No es concesión gratuita a vuestros oídos decir que me emociona este acto profundamente. Natural de la Baja Extremadura soy un hombre fiel a mi tierra, a sus creencias y a sus tradiciones. Y desde muy joven he sido fiel a Mérida y a Santa Eulalia. Hay documentos de esa fidelidad que no es de ahora: aquellos artículos míos -principios de los años setenta- en las páginas de ABC: “Bajan muchachas en flor, arropadas del frío, camino del Hornito de Santa Eulalia. Rezan novena y rosario y huele a cera derretida junto a la reja del antiguo templo de Marte. El dios de la guerra doblegado al martirologio de una niña”; hay mi defensa de la capitalidad en Mérida, en los balbuceos de la autonomía, que algún disgusto me trajo; mis versos juveniles en la noche de Mérida -por y para Mérida- de la mano de mi hermano mayor, el extraordinario y magnífico poeta emeritense Jesús Delgado Valhondo; mis pregones religiosos, aquí mismo, en épocas en que no estaba bien visto cantar y ensalzar la Semana Santa… Tanta vinculación con esta ciudad… Tantos amigos…

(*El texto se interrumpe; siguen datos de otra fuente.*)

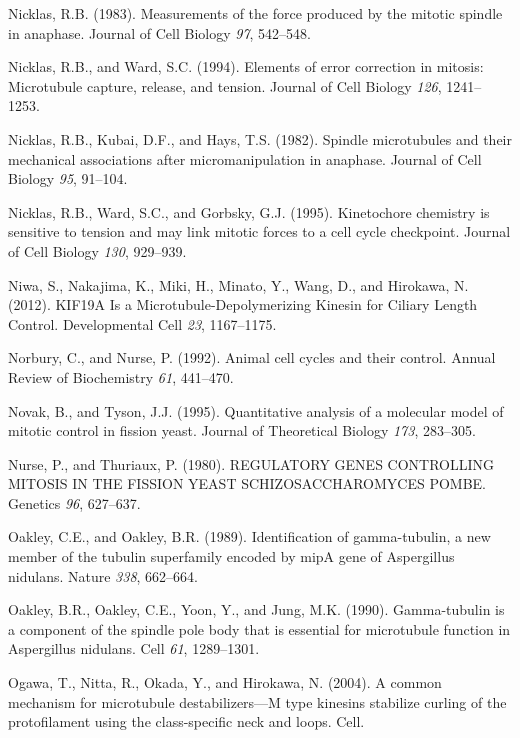 \documentclass[12pt,a4paper,twoside,openright]{book}
\begin{document}
\hypertarget{ref-Nicklas1983}{}
Nicklas, R.B. (1983). Measurements of the force produced by the mitotic
spindle in anaphase. Journal of Cell Biology \emph{97}, 542--548.

\hypertarget{ref-Nicklas1994}{}
Nicklas, R.B., and Ward, S.C. (1994). Elements of error correction in
mitosis: Microtubule capture, release, and tension. Journal of Cell
Biology \emph{126}, 1241--1253.

\hypertarget{ref-Nicklas1982}{}
Nicklas, R.B., Kubai, D.F., and Hays, T.S. (1982). Spindle microtubules
and their mechanical associations after micromanipulation in anaphase.
Journal of Cell Biology \emph{95}, 91--104.

\hypertarget{ref-Nicklas1995}{}
Nicklas, R.B., Ward, S.C., and Gorbsky, G.J. (1995). Kinetochore
chemistry is sensitive to tension and may link mitotic forces to a cell
cycle checkpoint. Journal of Cell Biology \emph{130}, 929--939.

\hypertarget{ref-Niwa2012}{}
Niwa, S., Nakajima, K., Miki, H., Minato, Y., Wang, D., and Hirokawa, N.
(2012). KIF19A Is a Microtubule-Depolymerizing Kinesin for Ciliary
Length Control. Developmental Cell \emph{23}, 1167--1175.

\hypertarget{ref-Norbury1992}{}
Norbury, C., and Nurse, P. (1992). Animal cell cycles and their control.
Annual Review of Biochemistry \emph{61}, 441--470.

\hypertarget{ref-Novak1995}{}
Novak, B., and Tyson, J.J. (1995). Quantitative analysis of a molecular
model of mitotic control in fission yeast. Journal of Theoretical
Biology \emph{173}, 283--305.

\hypertarget{ref-Nurse1980}{}
Nurse, P., and Thuriaux, P. (1980). REGULATORY GENES CONTROLLING MITOSIS
IN THE FISSION YEAST SCHIZOSACCHAROMYCES POMBE. Genetics \emph{96},
627--637.

\hypertarget{ref-Oakley1989}{}
Oakley, C.E., and Oakley, B.R. (1989). Identification of gamma-tubulin,
a new member of the tubulin superfamily encoded by mipA gene of
Aspergillus nidulans. Nature \emph{338}, 662--664.

\hypertarget{ref-Oakley1990}{}
Oakley, B.R., Oakley, C.E., Yoon, Y., and Jung, M.K. (1990).
Gamma-tubulin is a component of the spindle pole body that is essential
for microtubule function in Aspergillus nidulans. Cell \emph{61},
1289--1301.

\hypertarget{ref-Ogawa2004}{}
Ogawa, T., Nitta, R., Okada, Y., and Hirokawa, N. (2004). A common
mechanism for microtubule destabilizers---M type kinesins stabilize
curling of the protofilament using the class-specific neck and loops.
Cell.
\end{document}
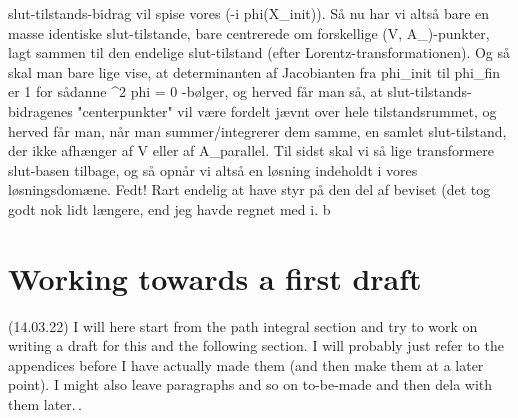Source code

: \documentclass{report}
\begin{document}
slut-tilstands-bidrag vil spise vores \exp(-i phi(X_{init})). Så nu har vi altså bare en masse identiske slut-tilstande, bare centrerede om forskellige (V, A_\parallel)-punkter, lagt sammen til den endelige slut-tilstand (efter Lorentz-transformationen). Og så skal man bare lige vise, at determinanten af Jacobianten fra phi_{init} til phi_{fin} er 1 for sådanne \square^2 phi = 0 -bølger, og herved får man så, at slut-tilstands-bidragenes "centerpunkter" vil være fordelt jævnt over hele tilstandsrummet, og herved får man, når man summer/integrerer dem samme, en samlet slut-tilstand, der ikke afhænger af V eller af A_parallel. Til sidst skal vi så lige transformere slut-basen tilbage, og så opnår vi altså en løsning indeholdt i vores løsningsdomæne. Fedt! Rart endelig at have styr på den del af beviset (det tog godt nok lidt længere, end jeg havde regnet med ^^). ^^" 
%


\section{Working towards a first draft}
(14.03.22) I will here start from the path integral section and try to work on writing a draft for this and the following section. I will probably just refer to the appendices before I have actually made them (and then make them at a later point). I might also leave paragraphs and so on to-be-made and then dela with them later.\,. 
\end{document}
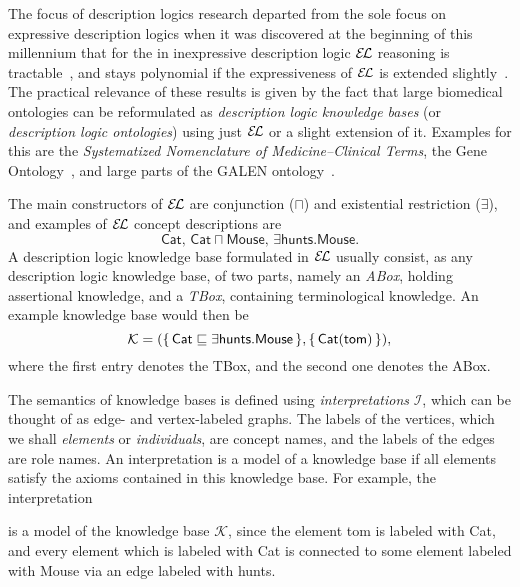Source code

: The focus of description logics research departed from the sole focus on expressive
description logics when it was discovered at the beginning of this millennium that for the
in inexpressive description logic ${\mathcal{E}\kern-.3ex\mathcal{L}}$ reasoning is
tractable~\cite{DBLP:conf/ijcai/Baader03a,DBLP:conf/ecai/Brandt04}, and stays polynomial
if the expressiveness of ${\mathcal{E}\kern-.3ex\mathcal{L}}$ is extended
slightly~\cite{DBLP:conf/ijcai/BaaderBL05,BaaderEtAl-OWLED08DC}.  The practical relevance
of these results is given by the fact that large biomedical ontologies can be reformulated
as \emph{description logic knowledge bases} (or \emph{description logic ontologies}) using
just ${\mathcal{E}\kern-.3ex\mathcal{L}}$ or a slight extension of it.  Examples for this are the \emph{Systematized
  Nomenclature of Medicine--Clinical Terms}, the Gene Ontology~\cite{gene-ontology}, and
large parts of the GALEN ontology~\cite{Rector199475}.

The main constructors of ${\mathcal{E}\kern-.3ex\mathcal{L}}$ are conjunction ($\sqcap$) and existential restriction
($\exists$), and examples of ${\mathcal{E}\kern-.3ex\mathcal{L}}$ concept descriptions are
\begin{equation*}
  \mathsf{Cat},\, \mathsf{Cat} \sqcap \mathsf{Mouse},\, \exists \mathsf{hunts}. \mathsf{Mouse}.
\end{equation*}
A description logic knowledge base formulated in ${\mathcal{E}\kern-.3ex\mathcal{L}}$ usually consist, as any description
logic knowledge base, of two parts, namely an \emph{ABox}, holding assertional knowledge,
and a \emph{TBox}, containing terminological knowledge.  An example knowledge base would
then be
\begin{equation*}
  \mathcal{K} = ({\{\, \mathsf{Cat} \sqsubseteq \exists \mathsf{hunts}. \mathsf{Mouse} \,\}},
  {\{\, \mathsf{Cat}(\mathsf{tom}) \,\}}),
\end{equation*}
where the first entry denotes the TBox, and the second one denotes the ABox.

The semantics of knowledge bases is defined using \emph{interpretations} $\mathcal{I}$,
which can be thought of as edge- and vertex-labeled graphs.  The labels of the vertices,
which we shall \emph{elements} or \emph{individuals}, are concept names, and the labels of
the edges are role names.  An interpretation is a model of a knowledge base if all
elements satisfy the axioms contained in this knowledge base.  For example, the
interpretation
\begin{center}
\end{center}
is a model of the knowledge base $\mathcal{K}$, since the element \textsf{tom} is labeled
with \textsf{Cat}, and every element which is labeled with \textsf{Cat} is connected to
some element labeled with \textsf{Mouse} via an edge labeled with \textsf{hunts}.


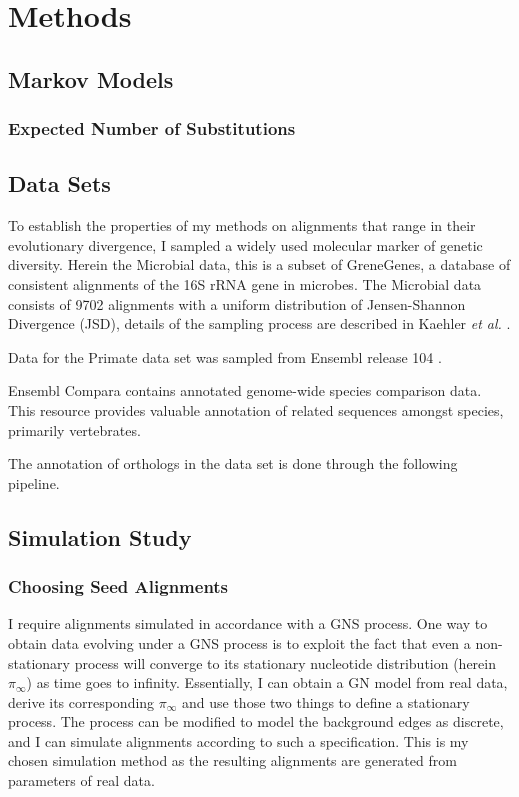 \chapter{Methods}

\section{Markov Models}

\subsection{Expected Number of Substitutions}

\section{Data Sets}

To establish the properties of my methods on alignments that range in their evolutionary divergence, I sampled a widely used molecular marker of genetic diversity. Herein the Microbial data, this is a subset of GreneGenes, a database of consistent alignments of the 16S rRNA gene in microbes. The Microbial data consists of 9702 alignments with a uniform distribution of Jensen-Shannon Divergence (JSD), details of the sampling process are described in Kaehler \textit{et al.} \cite{Kaehler2015}. 

Data for the Primate data set was sampled from Ensembl release 104 \cite{Howe2021Ensembl2021}. 



Ensembl Compara \cite{Howe2021Ensembl2021} contains annotated genome-wide species comparison data. This resource provides valuable annotation of related sequences amongst species, primarily vertebrates. 


The annotation of orthologs in the data set is done through the following pipeline. 

\section{Simulation Study}

\subsection{Choosing Seed Alignments}
I require alignments simulated in accordance with a GNS process. One way to obtain data evolving under a GNS process is to exploit the fact that even a non-stationary process will converge to its stationary nucleotide distribution (herein $\pi_{\infty}$) as time goes to infinity. Essentially, I can obtain a GN model from real data, derive its corresponding $\pi_{\infty}$ and use those two things to define a stationary process. The process can be modified to model the background edges as discrete, and I can simulate alignments according to such a specification. This is my chosen simulation method as the resulting alignments are generated from parameters of real data.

Y, ahora, este honor impagable. Ser una vez más vuestro pregonero. El hombre, que de vuelta de tantos caminos,   no se cansa de hablar de las cosas de su tierra. He pregonado Mérida, os decía. No me he cansado de proclamar que

En el mejor instante del Imperio Romano, Mérida es llamada “altera Roma”, otra Roma, es decir, no secundaria, sino primaria: Roma en España. Siglos más tarde Rodrigo Caro hará coplas como ésta para el pueblo: “Mérida que en las Españas / en un tiempo fuiste Roma.”

¿Qué caminos ando? Están sin hojas las acacias y no sé si voy para las vías de la Bética o para el camino de la Plata. Miro a mi alrededor. Nada queda de aquella plaza fuerte belicista. Hoy la fortaleza se guarda para el corazón de los eméritos dispuestos a emprender el camino de la grandeza de su tierra. De aquella fundación se perpetúa aún la sangre, los exactos cráneos -redondos- de los patricios, la gracia tranquila de las matronas, la agilidad, el tino… Y las columnas, los mármoles, las calzadas… Y más cerca todavía, casi tocándolos con la mano, el teatro, el anfiteatro, los mosaicos de las viejas quintas, los aljibes… Vigilan Ceres y Plutón y Proserpina. Roma entera rescatada y por rescatar vive en esta vieja y nueva capital de la Lusitania.”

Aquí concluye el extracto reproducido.